Peace be with you. This had to be very hard.

Specializes in CCU, SICU, CVSICU, Precepting & Teaching.

Someone who is admitted to the ICU is asked "Do you want everything done?" Of course the answer is "Yes," they want everything done. Or the family wants everything done. The problem is, people have no concept at all of what "everything" looks like. If they did, most would not choose it. Ask 50 people on the street if they want to die comfortably or if they want to die by inches hooked up to machines and on powerful medications to control their blood pressure, most of them will opt out of the machines. But we wait until they're fixing to die before we ask the question.

My father was admitted to the hospital six years ago, paralyzed on one side from an ongoing CVA and with "Tombstone T waves." It was pretty obvious he wasn't walking out of there. Immediately on admission, he was asked if he had an advance directive. Did he want a feeding tube if he was unable to eat? Did he want antibiotics to treat pneumonia? Did he want to be kept as comfortable as possible to die peacefully or did he want to be kept alive on machines as long as possible? He died peacefully and comfortably the next day.

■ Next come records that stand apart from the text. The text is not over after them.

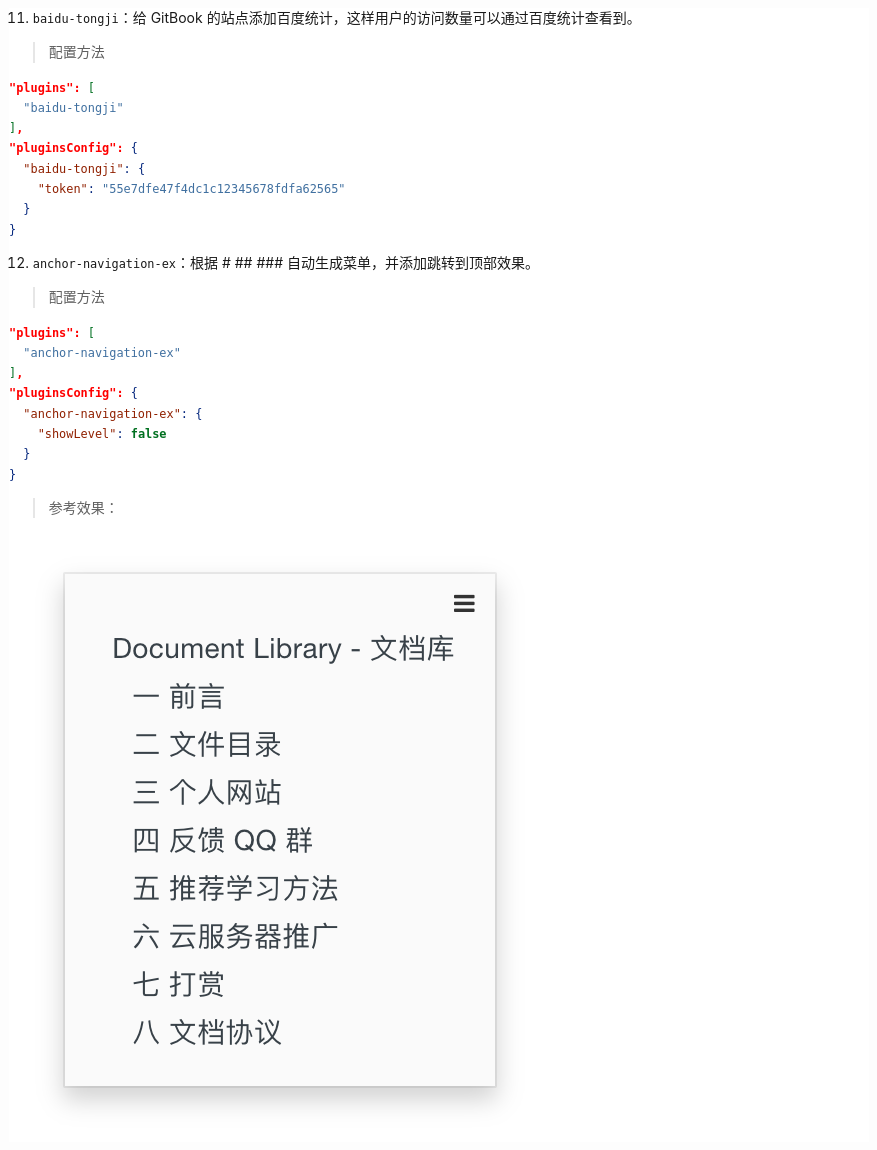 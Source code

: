 11. `baidu-tongji`：给 GitBook 的站点添加百度统计，这样用户的访问数量可以通过百度统计查看到。

> 配置方法

```json
"plugins": [
  "baidu-tongji"
],
"pluginsConfig": {
  "baidu-tongji": {
    "token": "55e7dfe47f4dc1c12345678fdfa62565"
  }
}
```

12. `anchor-navigation-ex`：根据 # ## ### 自动生成菜单，并添加跳转到顶部效果。

> 配置方法

```json
"plugins": [
  "anchor-navigation-ex"
],
"pluginsConfig": {
  "anchor-navigation-ex": {
    "showLevel": false
  }
}
```

> 参考效果：

![图](../../../public-repertory/img/other-GitBook-12.png)

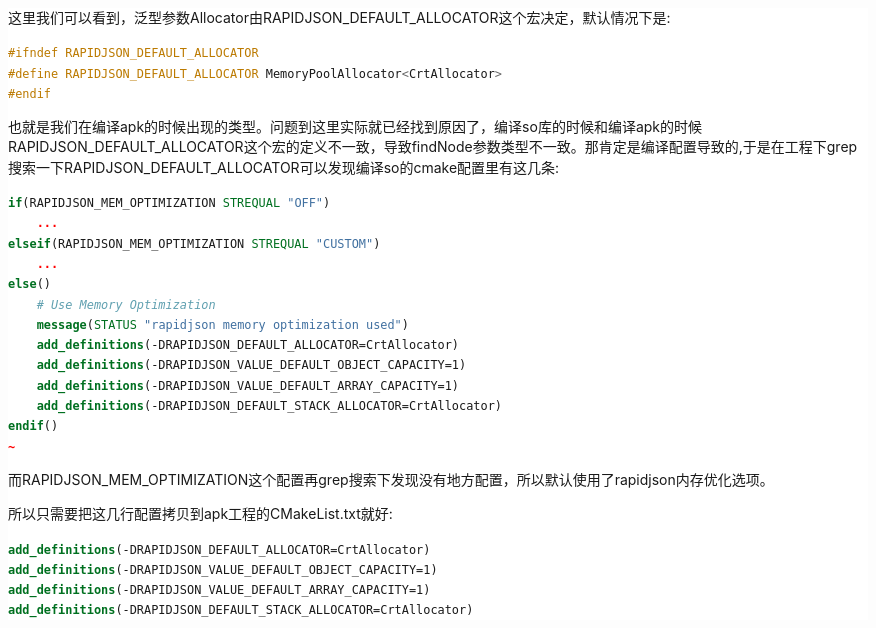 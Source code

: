 这里我们可以看到，泛型参数Allocator由RAPIDJSON\_DEFAULT\_ALLOCATOR这个宏决定，默认情况下是:

```c++
#ifndef RAPIDJSON_DEFAULT_ALLOCATOR
#define RAPIDJSON_DEFAULT_ALLOCATOR MemoryPoolAllocator<CrtAllocator>
#endif
```

也就是我们在编译apk的时候出现的类型。问题到这里实际就已经找到原因了，编译so库的时候和编译apk的时候RAPIDJSON\_DEFAULT\_ALLOCATOR这个宏的定义不一致，导致findNode参数类型不一致。那肯定是编译配置导致的,于是在工程下grep搜索一下RAPIDJSON\_DEFAULT\_ALLOCATOR可以发现编译so的cmake配置里有这几条:

```cmake
if(RAPIDJSON_MEM_OPTIMIZATION STREQUAL "OFF")
    ...
elseif(RAPIDJSON_MEM_OPTIMIZATION STREQUAL "CUSTOM")
    ...
else()
    # Use Memory Optimization
    message(STATUS "rapidjson memory optimization used")
    add_definitions(-DRAPIDJSON_DEFAULT_ALLOCATOR=CrtAllocator)
    add_definitions(-DRAPIDJSON_VALUE_DEFAULT_OBJECT_CAPACITY=1)
    add_definitions(-DRAPIDJSON_VALUE_DEFAULT_ARRAY_CAPACITY=1)
    add_definitions(-DRAPIDJSON_DEFAULT_STACK_ALLOCATOR=CrtAllocator)
endif()
~
```

而RAPIDJSON\_MEM\_OPTIMIZATION这个配置再grep搜索下发现没有地方配置，所以默认使用了rapidjson内存优化选项。

所以只需要把这几行配置拷贝到apk工程的CMakeList.txt就好:

```cmake
add_definitions(-DRAPIDJSON_DEFAULT_ALLOCATOR=CrtAllocator)
add_definitions(-DRAPIDJSON_VALUE_DEFAULT_OBJECT_CAPACITY=1)
add_definitions(-DRAPIDJSON_VALUE_DEFAULT_ARRAY_CAPACITY=1)
add_definitions(-DRAPIDJSON_DEFAULT_STACK_ALLOCATOR=CrtAllocator)
```

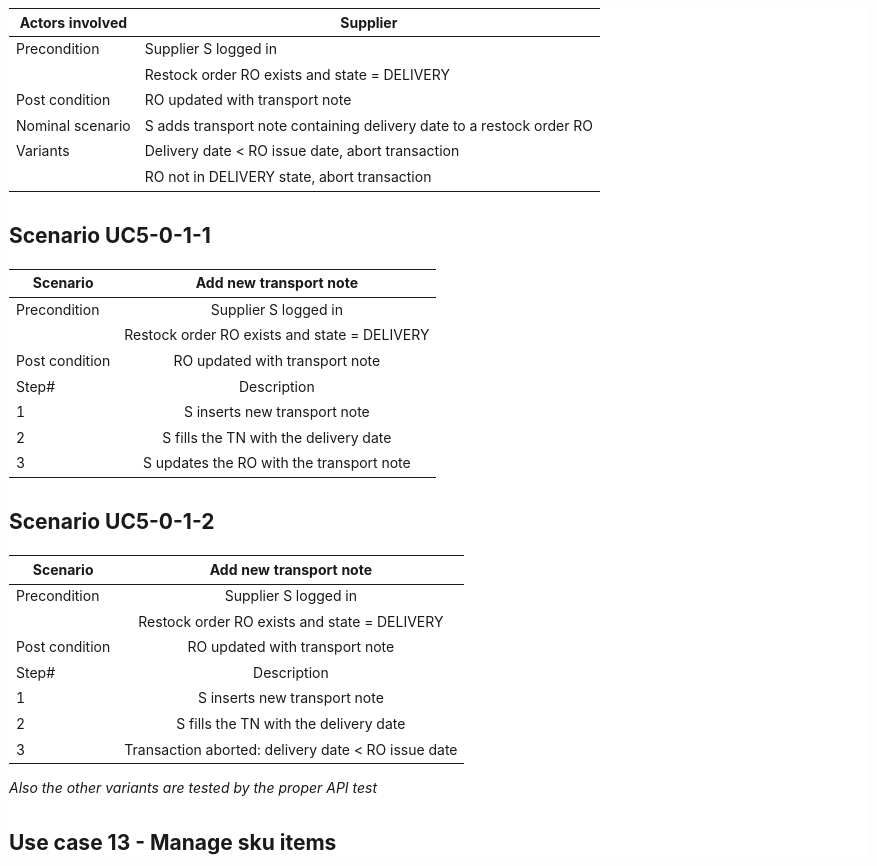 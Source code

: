 |Actors involved|Supplier |
|---------------|---------------|
|Precondition   | Supplier S logged in |
|               | Restock order RO exists and state = DELIVERY |
|Post condition | RO updated with transport note |
|Nominal scenario| S adds transport note containing delivery date to a restock order RO |
|Variants| Delivery date < RO issue date, abort transaction|
|        | RO not in DELIVERY state, abort transaction |


## Scenario UC5-0-1-1

| Scenario | Add new transport note |
| ------------- |:-------------:| 
|  Precondition     | Supplier S logged in |
| | Restock order RO exists and state = DELIVERY |
|  Post condition     | RO updated with transport note |
| Step#        | Description  |
|  1     |  S inserts new transport note |  
|  2     |  S fills the TN with the delivery date |
|  3     |  S updates the RO with the transport note|

## Scenario UC5-0-1-2


| Scenario | Add new transport note |
| ------------- |:-------------:| 
|  Precondition     | Supplier S logged in |
| | Restock order RO exists and state = DELIVERY |
|  Post condition     | RO updated with transport note |
| Step#        | Description  |
|  1     |  S inserts new transport note |  
|  2     |  S fills the TN with the delivery date |
|  3     | Transaction aborted: delivery date < RO issue date |

*Also the other variants are tested by the proper API test*


## Use case 13 - Manage sku items
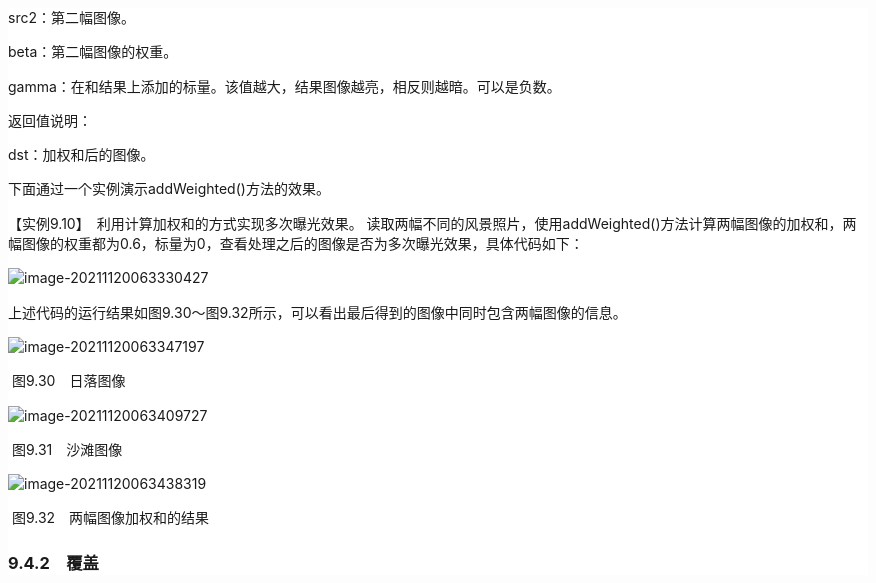 src2：第二幅图像。　

beta：第二幅图像的权重。　

gamma：在和结果上添加的标量。该值越大，结果图像越亮，相反则越暗。可以是负数。

返回值说明：　

dst：加权和后的图像。

下面通过一个实例演示addWeighted()方法的效果。

【实例9.10】　利用计算加权和的方式实现多次曝光效果。
读取两幅不同的风景照片，使用addWeighted()方法计算两幅图像的加权和，两幅图像的权重都为0.6，标量为0，查看处理之后的图像是否为多次曝光效果，具体代码如下：

![image-20211120063330427](PythonOpenCV基础篇01.assets/image-20211120063330427.png)

上述代码的运行结果如图9.30～图9.32所示，可以看出最后得到的图像中同时包含两幅图像的信息。

![image-20211120063347197](PythonOpenCV基础篇01.assets/image-20211120063347197.png)

​                                                                                               图9.30　日落图像

![image-20211120063409727](PythonOpenCV基础篇01.assets/image-20211120063409727.png)

​                                                                                              图9.31　沙滩图像

![image-20211120063438319](PythonOpenCV基础篇01.assets/image-20211120063438319.png)

​                                                                                 图9.32　两幅图像加权和的结果

 

### 9.4.2　覆盖

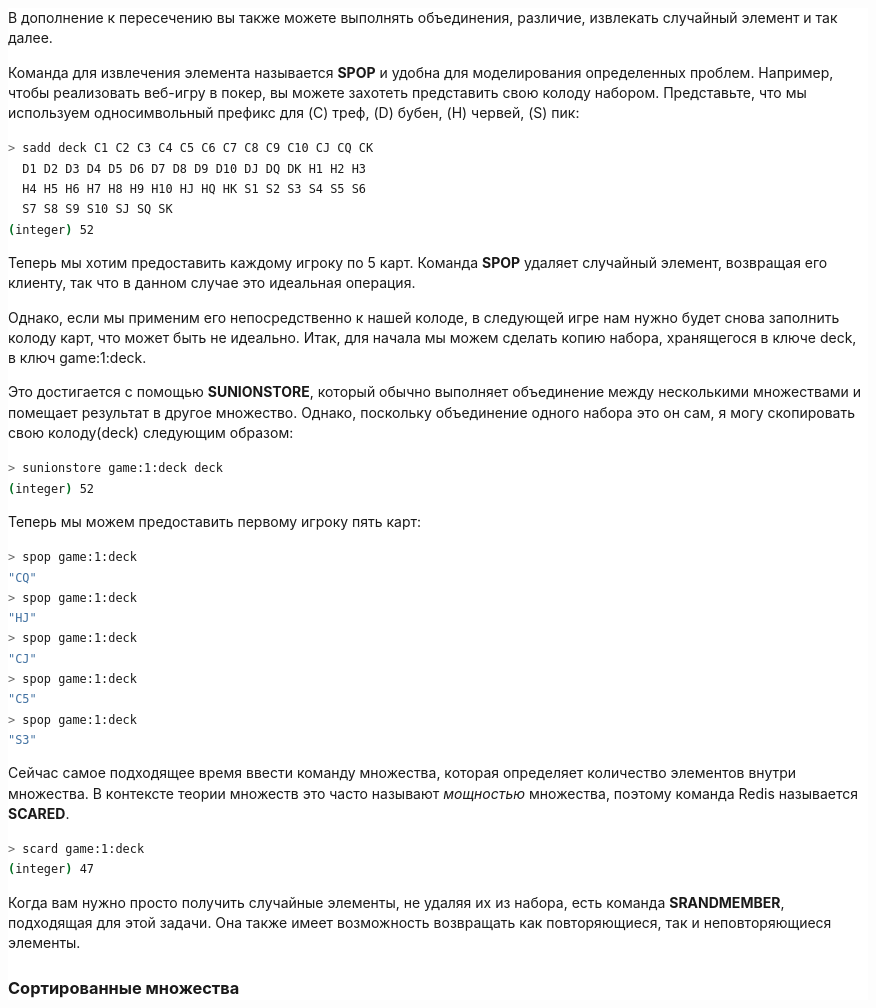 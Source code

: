 В дополнение к пересечению вы также можете выполнять объединения, различие, извлекать случайный элемент и так далее.

Команда для извлечения элемента называется **SPOP** и удобна для моделирования определенных проблем. Например, чтобы реализовать веб-игру в покер, вы можете захотеть представить свою колоду набором. Представьте, что мы используем односимвольный префикс для (C) треф, (D) бубен, (H) червей, (S) пик:
```sh
> sadd deck C1 C2 C3 C4 C5 C6 C7 C8 C9 C10 CJ CQ CK
  D1 D2 D3 D4 D5 D6 D7 D8 D9 D10 DJ DQ DK H1 H2 H3
  H4 H5 H6 H7 H8 H9 H10 HJ HQ HK S1 S2 S3 S4 S5 S6
  S7 S8 S9 S10 SJ SQ SK
(integer) 52
```

Теперь мы хотим предоставить каждому игроку по 5 карт. Команда **SPOP** удаляет случайный элемент, возвращая его клиенту, так что в данном случае это идеальная операция.

Однако, если мы применим его непосредственно к нашей колоде, в следующей игре нам нужно будет снова заполнить колоду карт, что может быть не идеально. Итак, для начала мы можем сделать копию набора, хранящегося в ключе deck, в ключ game:1:deck.

Это достигается с помощью **SUNIONSTORE**, который обычно выполняет объединение между несколькими множествами и помещает результат в другое множество. Однако, поскольку объединение одного набора это он сам, я могу скопировать свою колоду(deck) следующим образом:
```sh
> sunionstore game:1:deck deck
(integer) 52
```

Теперь мы можем предоставить первому игроку пять карт:
```sh
> spop game:1:deck
"CQ"
> spop game:1:deck
"HJ"
> spop game:1:deck
"CJ"
> spop game:1:deck
"C5"
> spop game:1:deck
"S3"
```

Сейчас самое подходящее время ввести команду множества, которая определяет количество элементов внутри множества. В контексте теории множеств это часто называют *мощностью* множества, поэтому команда Redis называется **SCARED**.
```sh
> scard game:1:deck
(integer) 47
```

Когда вам нужно просто получить случайные элементы, не удаляя их из набора, есть команда **SRANDMEMBER**, подходящая для этой задачи. Она также имеет возможность возвращать как повторяющиеся, так и неповторяющиеся элементы.

### Сортированные множества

All too often, physicians don't ask the hard questions. Instead, they offer a "solution" to each complication that crops up until people are on tubefeedings, pressors, dialysis, ECMO . . . and then, with nothing left to offer, they continue the "care" until the patient goes ahead and dies anyway after two weeks on ECMO.

Euthanasia is illegal, and I won't participate in that. But withdrawing care -- ECMO, LVADs, ventilators, dialysis, tubefeedings, pressors and the like -- and making a patient comfortable knowing that will allow them to die is something else again.

What about the folks who can't be made comfortable? I don't mean would you give a lethal dose but would you be as adamantly against it occurring?